◆ Provided data:
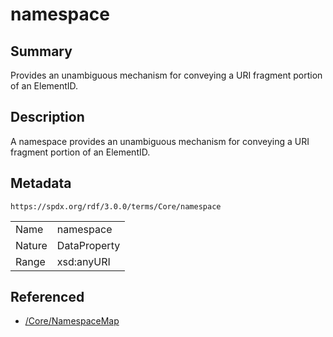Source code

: <!-- Automatically generated by spec-parser v2.1.0 on 2024-06-17T15:44:58.460830+00:00 -->
<!-- SPDX-License-Identifier: Community-Spec-1.0 -->

# namespace

## Summary

Provides an unambiguous mechanism for conveying a URI fragment portion of an
ElementID.


## Description

A namespace provides an unambiguous mechanism for conveying a URI fragment
portion of an ElementID.


## Metadata

`https://spdx.org/rdf/3.0.0/terms/Core/namespace`


| | |
|---|---|
| Name | namespace |
| Nature | DataProperty |
| Range | xsd:anyURI |




## Referenced

- [/Core/NamespaceMap](../../Core/Classes/NamespaceMap.md)

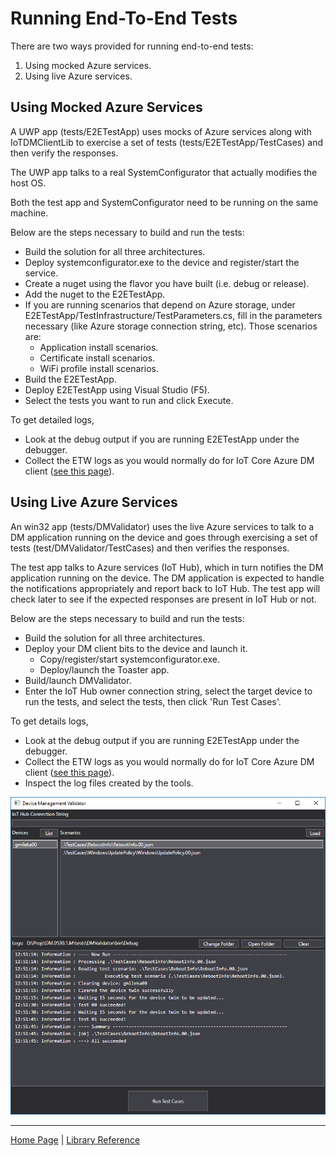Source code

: # Running End-To-End Tests

There are two ways provided for running end-to-end tests:

1. Using mocked Azure services.
2. Using live Azure services.

## Using Mocked Azure Services

A UWP app (tests/E2ETestApp) uses mocks of Azure services along with IoTDMClientLib to exercise a set of tests (tests/E2ETestApp/TestCases) and then verify the responses.

The UWP app talks to a real SystemConfigurator that actually modifies the host OS.

Both the test app and SystemConfigurator need to be running on the same machine.

Below are the steps necessary to build and run the tests:

- Build the solution for all three architectures.
- Deploy systemconfigurator.exe to the device and register/start the service.
- Create a nuget using the flavor you have built (i.e. debug or release).
- Add the nuget to the E2ETestApp.
- If you are running scenarios that depend on Azure storage, under E2ETestApp/TestInfrastructure/TestParameters.cs, fill in the parameters necessary (like Azure storage connection string, etc). Those scenarios are:
  - Application install scenarios.
  - Certificate install scenarios.
  - WiFi profile install scenarios.
- Build the E2ETestApp.
- Deploy E2ETestApp using Visual Studio (F5).
- Select the tests you want to run and click Execute.

To get detailed logs,

- Look at the debug output if you are running E2ETestApp under the debugger.
- Collect the ETW logs as you would normally do for IoT Core Azure DM client ([see this page](debugging.md)).

## Using Live Azure Services

An win32 app (tests/DMValidator) uses the live Azure services to talk to a DM application running on the device and goes through exercising a set of tests (test/DMValidator/TestCases) and then verifies the responses.

The test app talks to Azure services (IoT Hub), which in turn notifies the DM application running on the device. The DM application is expected to handle the notifications appropriately and report back to IoT Hub. The test app will check later to see if the expected responses are present in IoT Hub or not.

Below are the steps necessary to build and run the tests:

- Build the solution for all three architectures.
- Deploy your DM client bits to the device and launch it.
  - Copy/register/start systemconfigurator.exe.
  - Deploy/launch the Toaster app.
- Build/launch DMValidator.
- Enter the IoT Hub owner connection string, select the target device to run the tests, and select the tests, then click 'Run Test Cases'.

To get details logs,
- Look at the debug output if you are running E2ETestApp under the debugger.
- Collect the ETW logs as you would normally do for IoT Core Azure DM client ([see this page](debugging.md)).
- Inspect the log files created by the tools.

<img src="dm-validator.png"/>



----

[Home Page](../README.md) | [Library Reference](library-reference.md)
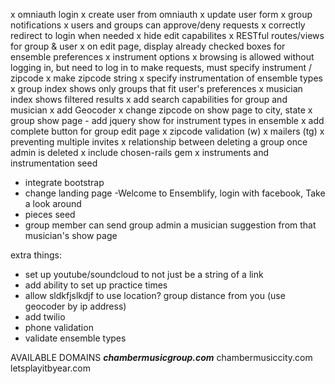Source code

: x omniauth login
x create user from omniauth
x update user form
x group notifications
x users and groups can approve/deny requests
x correctly redirect to login when needed
x hide edit capabilites
x RESTful routes/views for group & user
x on edit page, display already checked boxes for ensemble preferences
x instrument options
x browsing is allowed without logging in, but need to log in to make requests, must specify instrument / zipcode
x make zipcode string
x specify instrumentation of ensemble types
x group index shows only groups that fit user's preferences
x musician index shows filtered results
x add search capabilities for group and musician
x add Geocoder
  x change zipcode on show page to city, state
x group show page - add jquery show for instrument types in ensemble
x add complete button for group edit page
x zipcode validation (w)
x mailers (tg)
x preventing multiple invites
x relationship between deleting a group once admin is deleted
x include chosen-rails gem
x instruments and instrumentation seed

- integrate bootstrap
- change landing page
  -Welcome to Ensemblify, login with facebook, Take a look around
- pieces seed
- group member can send group admin a musician suggestion from that musician's show page

extra things:
- set up youtube/soundcloud to not just be a string of a link
- add ability to set up practice times
- allow sldkfjslkdjf to use location? group distance from you (use geocoder by ip address)
- add twilio
- phone validation
- validate ensemble types


AVAILABLE DOMAINS
***chambermusicgroup.com***
chambermusiccity.com
letsplayitbyear.com
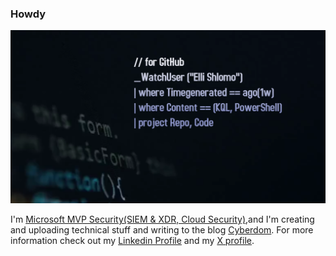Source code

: ### Howdy 

<img src="https://github.com/eshlomo1/eshlomo1/blob/master/ElliShlomo.png">

I'm [Microsoft MVP Security(SIEM & XDR, Cloud Security)](https://mvp.microsoft.com/en-US/mvp/profile/46650ff3-3c9a-e411-93f2-9cb65495d3c4),and I'm creating and uploading technical stuff and writing to the blog [Cyberdom](https://cyberdom.blog). For more information check out my [Linkedin Profile](https://www.linkedin.com/in/elishlomo/) and my [X profile](https://twitter.com/ellishlomo).

<!--
**eshlomo1/eshlomo1** is a ✨ _special_ ✨ repository because its `README.md` (this file) appears on your GitHub profile.
Here are some ideas to get you started:

- 🔭 I’m currently working on ...
- 🌱 I’m currently learning ...
- 👯 I’m looking to collaborate on ...
- 🤔 I’m looking for help with ...
- 💬 Ask me about ...
- 📫 How to reach me: ...
- 😄 Pronouns: ...
- ⚡ Fun fact: ...
-->
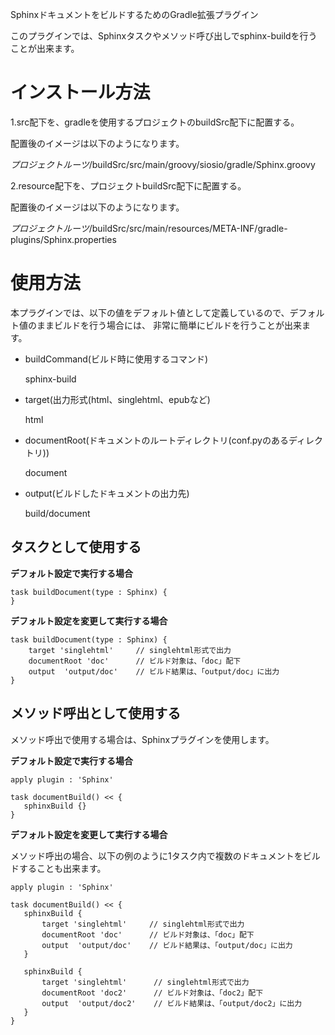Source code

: SphinxドキュメントをビルドするためのGradle拡張プラグイン

このプラグインでは、Sphinxタスクやメソッド呼び出しでsphinx-buildを行うことが出来ます。

インストール方法
================
1.src配下を、gradleを使用するプロジェクトのbuildSrc配下に配置する。


配置後のイメージは以下のようになります。

$プロジェクトルーツ$/buildSrc/src/main/groovy/siosio/gradle/Sphinx.groovy

2.resource配下を、プロジェクトbuildSrc配下に配置する。

配置後のイメージは以下のようになります。

$プロジェクトルーツ$/buildSrc/src/main/resources/META-INF/gradle-plugins/Sphinx.properties

使用方法
=========
本プラグインでは、以下の値をデフォルト値として定義しているので、デフォルト値のままビルドを行う場合には、
非常に簡単にビルドを行うことが出来ます。

* buildCommand(ビルド時に使用するコマンド)

    sphinx-build

* target(出力形式(html、singlehtml、epubなど)

    html
* documentRoot(ドキュメントのルートディレクトリ(conf.pyのあるディレクトリ))

    document
* output(ビルドしたドキュメントの出力先)

    build/document

タスクとして使用する
-----------------------
__デフォルト設定で実行する場合__

    task buildDocument(type : Sphinx) {
    }

__デフォルト設定を変更して実行する場合__

    task buildDocument(type : Sphinx) {
        target 'singlehtml'     // singlehtml形式で出力
        documentRoot 'doc'      // ビルド対象は、「doc」配下
        output  'output/doc'    // ビルド結果は、「output/doc」に出力
    }

メソッド呼出として使用する
--------------------------
メソッド呼出で使用する場合は、Sphinxプラグインを使用します。

__デフォルト設定で実行する場合__

    apply plugin : 'Sphinx'

    task documentBuild() << {
       sphinxBuild {}
    }


__デフォルト設定を変更して実行する場合__

メソッド呼出の場合、以下の例のように1タスク内で複数のドキュメントをビルドすることも出来ます。

    apply plugin : 'Sphinx'

    task documentBuild() << {
       sphinxBuild {
           target 'singlehtml'     // singlehtml形式で出力
           documentRoot 'doc'      // ビルド対象は、「doc」配下
           output  'output/doc'    // ビルド結果は、「output/doc」に出力
       }

       sphinxBuild {
           target 'singlehtml'      // singlehtml形式で出力
           documentRoot 'doc2'      // ビルド対象は、「doc2」配下
           output  'output/doc2'    // ビルド結果は、「output/doc2」に出力
       }
    }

◆ Problem to work on:
Wherever the string "from" turns up in the material, copy the whole line.

◆ Response for this exercise:
x create user from omniauth
- group member can send group admin a musician suggestion from that musician's show page
- allow sldkfjslkdjf to use location? group distance from you (use geocoder by ip address)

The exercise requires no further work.